### [PROBLEM REQUIREMENTS]
Up to and including the line with "in sorted order", output the records exactly as they appear.

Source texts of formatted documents
*** Begin section ***
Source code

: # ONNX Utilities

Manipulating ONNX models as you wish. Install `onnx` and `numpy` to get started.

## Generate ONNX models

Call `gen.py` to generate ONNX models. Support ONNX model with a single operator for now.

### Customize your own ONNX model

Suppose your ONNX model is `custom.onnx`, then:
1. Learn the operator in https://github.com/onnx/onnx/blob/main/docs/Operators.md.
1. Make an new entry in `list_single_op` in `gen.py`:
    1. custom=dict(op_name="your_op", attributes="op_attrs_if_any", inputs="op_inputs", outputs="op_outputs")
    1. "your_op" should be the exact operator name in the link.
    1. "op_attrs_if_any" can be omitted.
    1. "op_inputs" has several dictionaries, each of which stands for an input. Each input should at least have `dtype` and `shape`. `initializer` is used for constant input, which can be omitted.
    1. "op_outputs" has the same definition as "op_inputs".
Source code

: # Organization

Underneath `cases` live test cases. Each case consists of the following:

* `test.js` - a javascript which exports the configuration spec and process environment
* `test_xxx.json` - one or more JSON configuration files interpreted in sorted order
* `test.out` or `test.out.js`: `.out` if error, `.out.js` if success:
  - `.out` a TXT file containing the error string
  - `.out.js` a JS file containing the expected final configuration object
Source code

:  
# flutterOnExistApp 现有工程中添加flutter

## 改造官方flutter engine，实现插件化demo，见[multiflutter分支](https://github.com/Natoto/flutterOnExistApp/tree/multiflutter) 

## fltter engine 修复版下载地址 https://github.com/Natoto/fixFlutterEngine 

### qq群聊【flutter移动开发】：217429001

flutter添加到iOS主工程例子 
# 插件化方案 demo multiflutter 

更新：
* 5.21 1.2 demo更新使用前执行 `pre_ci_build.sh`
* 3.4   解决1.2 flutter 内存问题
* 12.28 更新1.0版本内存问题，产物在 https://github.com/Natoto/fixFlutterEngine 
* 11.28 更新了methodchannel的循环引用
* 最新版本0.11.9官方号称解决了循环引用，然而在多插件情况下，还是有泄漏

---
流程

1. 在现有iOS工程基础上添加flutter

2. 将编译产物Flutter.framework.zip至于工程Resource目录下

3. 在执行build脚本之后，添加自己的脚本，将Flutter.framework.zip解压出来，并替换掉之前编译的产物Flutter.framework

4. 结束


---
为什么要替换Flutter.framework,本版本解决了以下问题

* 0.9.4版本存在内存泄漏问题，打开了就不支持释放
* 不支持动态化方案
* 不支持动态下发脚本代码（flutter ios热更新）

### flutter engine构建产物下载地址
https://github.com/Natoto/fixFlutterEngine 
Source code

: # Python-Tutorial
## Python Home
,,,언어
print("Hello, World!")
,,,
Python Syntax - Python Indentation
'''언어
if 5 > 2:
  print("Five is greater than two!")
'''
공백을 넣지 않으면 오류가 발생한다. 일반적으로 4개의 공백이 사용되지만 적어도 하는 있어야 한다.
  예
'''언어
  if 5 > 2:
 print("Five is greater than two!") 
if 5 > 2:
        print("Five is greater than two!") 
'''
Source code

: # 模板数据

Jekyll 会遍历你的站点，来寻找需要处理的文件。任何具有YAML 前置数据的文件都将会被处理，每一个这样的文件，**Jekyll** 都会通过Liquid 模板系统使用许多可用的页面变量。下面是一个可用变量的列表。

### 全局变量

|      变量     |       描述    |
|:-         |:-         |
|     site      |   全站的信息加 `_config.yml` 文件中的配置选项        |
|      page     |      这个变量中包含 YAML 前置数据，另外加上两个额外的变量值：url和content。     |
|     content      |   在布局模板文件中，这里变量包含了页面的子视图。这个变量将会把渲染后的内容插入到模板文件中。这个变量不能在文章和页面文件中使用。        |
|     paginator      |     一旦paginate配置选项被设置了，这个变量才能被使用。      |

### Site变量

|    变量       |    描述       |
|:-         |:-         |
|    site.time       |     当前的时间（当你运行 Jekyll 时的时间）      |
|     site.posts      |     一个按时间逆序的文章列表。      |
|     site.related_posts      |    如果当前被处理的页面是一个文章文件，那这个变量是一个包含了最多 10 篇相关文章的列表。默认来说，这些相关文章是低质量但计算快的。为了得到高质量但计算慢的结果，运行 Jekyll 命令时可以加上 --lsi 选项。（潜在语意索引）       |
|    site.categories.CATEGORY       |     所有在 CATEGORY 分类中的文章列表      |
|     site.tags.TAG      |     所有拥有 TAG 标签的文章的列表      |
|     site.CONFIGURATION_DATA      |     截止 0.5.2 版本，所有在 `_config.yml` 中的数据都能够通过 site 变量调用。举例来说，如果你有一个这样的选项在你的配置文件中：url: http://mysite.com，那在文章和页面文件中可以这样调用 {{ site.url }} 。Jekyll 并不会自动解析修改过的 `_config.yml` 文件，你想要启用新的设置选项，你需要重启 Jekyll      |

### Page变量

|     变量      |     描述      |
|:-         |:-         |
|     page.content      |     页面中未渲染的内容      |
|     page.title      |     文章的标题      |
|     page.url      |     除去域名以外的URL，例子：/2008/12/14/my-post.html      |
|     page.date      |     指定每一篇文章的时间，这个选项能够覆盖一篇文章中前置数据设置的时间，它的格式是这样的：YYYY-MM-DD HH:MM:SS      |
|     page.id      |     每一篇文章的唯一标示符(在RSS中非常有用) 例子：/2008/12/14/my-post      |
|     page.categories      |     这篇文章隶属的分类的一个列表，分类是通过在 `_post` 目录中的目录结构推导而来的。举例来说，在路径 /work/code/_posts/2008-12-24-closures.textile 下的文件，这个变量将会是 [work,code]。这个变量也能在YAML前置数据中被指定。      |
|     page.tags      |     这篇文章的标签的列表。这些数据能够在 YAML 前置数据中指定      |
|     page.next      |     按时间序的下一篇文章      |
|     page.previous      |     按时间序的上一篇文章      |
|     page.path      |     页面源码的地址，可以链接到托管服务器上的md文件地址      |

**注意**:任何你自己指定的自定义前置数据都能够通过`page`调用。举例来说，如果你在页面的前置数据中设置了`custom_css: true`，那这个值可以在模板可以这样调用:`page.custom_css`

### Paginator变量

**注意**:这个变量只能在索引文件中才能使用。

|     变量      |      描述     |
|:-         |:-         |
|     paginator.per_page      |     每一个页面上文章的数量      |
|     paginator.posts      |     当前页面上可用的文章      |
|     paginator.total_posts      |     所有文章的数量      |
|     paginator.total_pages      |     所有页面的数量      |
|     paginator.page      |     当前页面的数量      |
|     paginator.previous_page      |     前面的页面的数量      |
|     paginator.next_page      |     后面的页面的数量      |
*** End section ***
### [ANSWER TO THE EXERCISE]
Source code

: # ONNX Utilities

Manipulating ONNX models as you wish. Install `onnx` and `numpy` to get started.

## Generate ONNX models

Call `gen.py` to generate ONNX models. Support ONNX model with a single operator for now.

### Customize your own ONNX model

Suppose your ONNX model is `custom.onnx`, then:
1. Learn the operator in https://github.com/onnx/onnx/blob/main/docs/Operators.md.
1. Make an new entry in `list_single_op` in `gen.py`:
    1. custom=dict(op_name="your_op", attributes="op_attrs_if_any", inputs="op_inputs", outputs="op_outputs")
    1. "your_op" should be the exact operator name in the link.
    1. "op_attrs_if_any" can be omitted.
    1. "op_inputs" has several dictionaries, each of which stands for an input. Each input should at least have `dtype` and `shape`. `initializer` is used for constant input, which can be omitted.
    1. "op_outputs" has the same definition as "op_inputs".
Source code

: # Organization

Underneath `cases` live test cases. Each case consists of the following:

* `test.js` - a javascript which exports the configuration spec and process environment
* `test_xxx.json` - one or more JSON configuration files interpreted in sorted order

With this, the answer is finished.